Both resident and non-resident individuals who receive assessable income by virtue of hire of service performed in Thailand, including salary, bonuses, gratuities, pensions, the monetary value of rent-free housing, the employer’s payment of income tax, or any other money, property, or benefits derived by virtue of hire of service, are subject to tax in Thailand, regardless of whether the income is paid within or outside Thailand. There are no concessions to foreigners or short-term residents.
Most types of capital gains are taxable as ordinary income. However, the following capital gains are exempt from tax:
- Capital gains on the sale of shares in a company listed on the Stock Exchange of Thailand, provided that the sale is made on the Stock Exchange of Thailand, and on the sale of investment units in a mutual fund.
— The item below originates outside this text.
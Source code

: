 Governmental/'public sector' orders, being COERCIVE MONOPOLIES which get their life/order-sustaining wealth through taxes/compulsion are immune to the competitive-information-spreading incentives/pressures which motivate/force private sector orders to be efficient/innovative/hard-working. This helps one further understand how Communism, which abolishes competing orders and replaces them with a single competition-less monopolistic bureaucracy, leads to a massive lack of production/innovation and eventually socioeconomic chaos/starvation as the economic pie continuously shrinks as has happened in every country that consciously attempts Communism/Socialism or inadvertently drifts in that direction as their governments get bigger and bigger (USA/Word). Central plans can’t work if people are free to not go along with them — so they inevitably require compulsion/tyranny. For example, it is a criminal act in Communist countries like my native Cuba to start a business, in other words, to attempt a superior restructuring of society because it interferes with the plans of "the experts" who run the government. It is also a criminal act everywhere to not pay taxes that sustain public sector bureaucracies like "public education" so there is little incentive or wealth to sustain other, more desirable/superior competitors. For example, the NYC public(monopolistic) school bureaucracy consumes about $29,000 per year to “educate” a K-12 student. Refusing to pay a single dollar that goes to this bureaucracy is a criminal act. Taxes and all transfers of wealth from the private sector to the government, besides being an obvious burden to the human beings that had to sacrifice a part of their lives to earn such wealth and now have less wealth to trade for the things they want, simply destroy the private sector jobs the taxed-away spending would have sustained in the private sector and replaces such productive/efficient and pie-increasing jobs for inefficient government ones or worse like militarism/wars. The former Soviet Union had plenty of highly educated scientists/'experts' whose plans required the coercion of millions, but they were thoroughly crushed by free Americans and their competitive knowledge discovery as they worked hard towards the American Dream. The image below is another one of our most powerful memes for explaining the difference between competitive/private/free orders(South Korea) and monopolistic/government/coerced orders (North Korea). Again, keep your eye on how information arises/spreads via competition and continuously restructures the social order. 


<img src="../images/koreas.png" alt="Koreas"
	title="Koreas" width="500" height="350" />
- Gains on the sale of non-interest bearing debentures, bills, or debt instruments issued by a corporate entity, except in the case where the bonds or debt instruments were sold for the first time at a price lower than their redemption price to an individual.
- Gains on the sale of securities listed on stock exchanges in the Association of Southeast Asian Nations (ASEAN) member countries and traded through the ASEAN Link, excluding securities in the form of treasury bills, bonds, bills, or debentures.
Capital gains and investment income earned by a resident from sources outside Thailand are not taxable unless remitted to Thailand in the year of receipt.
Capital losses may not be offset against capital gains.
Dividends received from a company incorporated in Thailand are subject to withholding tax (WHT) at a flat rate of 10%. A resident of Thailand receiving dividends from companies incorporated in Thailand may elect to exclude this income from the computation of income tax and waive the tax credit referred to in the Other tax credits and incentives section.
Interest received from bank deposits, loans to finance companies, debentures, and bills issued by a corporate entity is subject to WHT at a flat rate of 15%. Individuals may choose to exclude interest income from other income, in which case they pay the 15% WHT, or they may choose to include such interest income with other income and pay tax according to the PIT rates, in which case the tax withheld at source is credited against the tax liability.
Cryptocurrencies and digital tokens
Share of profits or any benefits from holding or possessing digital tokens or gains from the transfer of cryptocurrencies or digital tokens are subject to a WHT at the flat rate of 15%.
PIT is levied on gifts given by persons who are still alive. The tax is collected on the assets or the amount given to parents, ascendants, descendants, spouse, or others based on the value of the gift that exceeds a prescribed threshold, which depends on the type of gift and donor. Assets or amounts given that do not exceed the threshold are exempt from tax.
The following gifts are exempt from PIT:
- Income derived by a parent from the transfer of ownership or possessory right in an immovable property without any consideration to a legitimate child, excluding an adopted child, in the amount not exceeding THB 20 million throughout a tax year in respect of each child.
- Maintenance income or gifts from ascendants, descendants, or spouse, in the amount not exceeding THB 20 million throughout a tax year.
- Maintenance income derived under a moral obligation or gifts made in a ceremony or on occasions in accordance with established custom from persons who are not ascendants, descendants, or spouse, in the amount not exceeding THB 10 million throughout a tax year.
- Income from gifts in the case where the person who receives the gifts will use them for religious, educational, or public benefit purposes according to the intention of the donors under the criteria and conditions referred to in the Ministerial Regulations.
Gifts in excess of the above thresholds will be subject to PIT at the rate of 5% and will not need to be included together with other income when computing the annual PIT liability.
Certain types of income are exempt from PIT. In respect of income from employment, money derived in the form of per diem, traveling expenses, and certain fringe benefits, such as medical treatment, are tax exempt. The exemptions also include maintenance income derived under moral obligation (see Gifts above) and corpus of a legacy or inheritance (see Inheritance tax in the Other taxes section).
Furthermore, provided certain conditions are met, gains or benefits from registered provident funds, retirement mutual funds, long-term equity funds, and national saving funds, including amounts derived from insurance or social security funds, are also tax exempt.
In order to support low income earners and the aged, the first THB 150,000 of net income is tax exempt. For a resident who is 65 years of age or older, an exemption is granted on income up to an amount not exceeding THB 190,000.